Failed co-op to make payments

Bankruptcy trust board approves cutting checks for 3,000 Farmers Cooperative members

The bankrupt Farmers Cooperative Assn. will be sending out checks totaling more than $600,000 later this month to about 3,000 area farmers.

Mel Squyres, chief financial officer for the co-op, which closed its operations in 2000 when it was forced into bankruptcy, said farmers should expect to receive a check on or before Jan. 15.

Members of the former Lawrence-based cooperative are owed about $6.5 million in patronage, or equity, payments. Squyres said board members for the bankruptcy trust agreed this week to pay 10 percent of the total. Board members hoped to be able to pay at least 10 percent a year until the entire amount was paid off.

“We think this should be the first of many checks that the members will receive,” he said. “We think we should have all of our members paid off in a 10- to 12-year time frame.”

Squyres said many of the checks would be in the $1,000 range, some as high as $5,000.

The payments are designed to redeem the ownership interest each member had in the co-op. Squyres said the approximately 3,000 members still were owed $6.48 million in equity payments.

The co-op is able to make the payments to its members — even though it hasn’t been in operation for more than two years — because it still is receiving money from its investments in other regional agriculture cooperatives.

For example, Farmers Cooperative still has about a $4.9 million ownership stake in Ag Processing Inc., an Omaha-based cooperative.
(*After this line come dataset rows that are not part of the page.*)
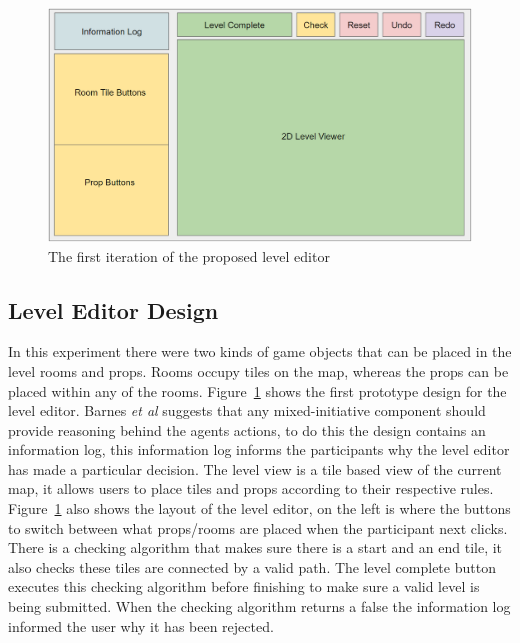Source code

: \documentclass[journal]{IEEEtran}
\begin{document}
\begin{figure}[h]
	\includegraphics[width=1.0\linewidth]{LevelEditorLayout.PNG}
	\caption{The first iteration of the proposed level editor}
	\label{myLevelEditor}
\end{figure} 

\subsection{Level Editor Design}
In this experiment there were two kinds of game objects that can be placed in the level rooms and props. Rooms occupy tiles on the map, whereas the props can be placed within any of the rooms. Figure~\ref{myLevelEditor} shows the first prototype design for the level editor. Barnes \textit{et al}\cite{barnes2015designing} suggests that any mixed-initiative component should provide reasoning behind the agents actions, to do this the design contains an information log, this information log informs the participants why the level editor has made a particular decision. The level view is a tile based view of the current map, it allows users to place tiles and props according to their respective rules. Figure~\ref{myLevelEditor} also shows the layout of the level editor, on the left is where the buttons to switch between what props/rooms are placed when the participant next clicks. There is a checking algorithm that makes sure there is a start and an end tile, it also checks these tiles are connected by a valid path. The level complete button executes this checking algorithm before finishing to make sure a valid level is being submitted. When the checking algorithm returns a false the information log informed the user why it has been rejected.
\end{document}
Under bylaws established by Ag Processing, however, Farmers Cooperative is not able sell its ownership interests all at once.

Instead, Farmers Cooperative must request to receive a patronage payment. AGP’s board of directors then decides each year how much of a patronage payment, if any, to make. The amount of the payment is directly tied to the company’s financial performance during the year.

Farmers Cooperative also had about a $5.75 million ownership stake in the now-bankrupt Farmland Industries. But Squyres said board members with Farmers Cooperative recently decided to write off that ownership interest because they were convinced Farmland never would be able to pay the money.

“Because of Farmland’s financial condition, our stock in it wasn’t worth a dime, not even a penny,” Squyres said.

Farmers Cooperative, however, was able to receive a $300,000 federal tax refund as a result of writing off the Farmland ownership interest.

Squyres said even though the agriculture industry remains depressed, board members were optimistic that they would be able to receive their money from Ag Processing.

“AGP is a strong regional co-op that is well-managed,” Squyres said. “Farmland was a different deal. It had been mismanaged for 15 years and has been going down the tubes for 15 years.”

Farmers Cooperative officials also are holding out hope that a $12 million lawsuit it has filed against Denver-based CoBank will be successful.

The cooperative is claiming that CoBank, which was Farmers’ primary lender, improperly pulled its line of credit and forced Farmers unnecessarily into bankruptcy. CoBank officials have denied any wrongdoing.

The case has been filed in federal court in Wichita, but a trial date has not yet been set. If Farmers is successful in the suit, Squyres said the co-op would be able to pay off its members in full much sooner than the 10-year period.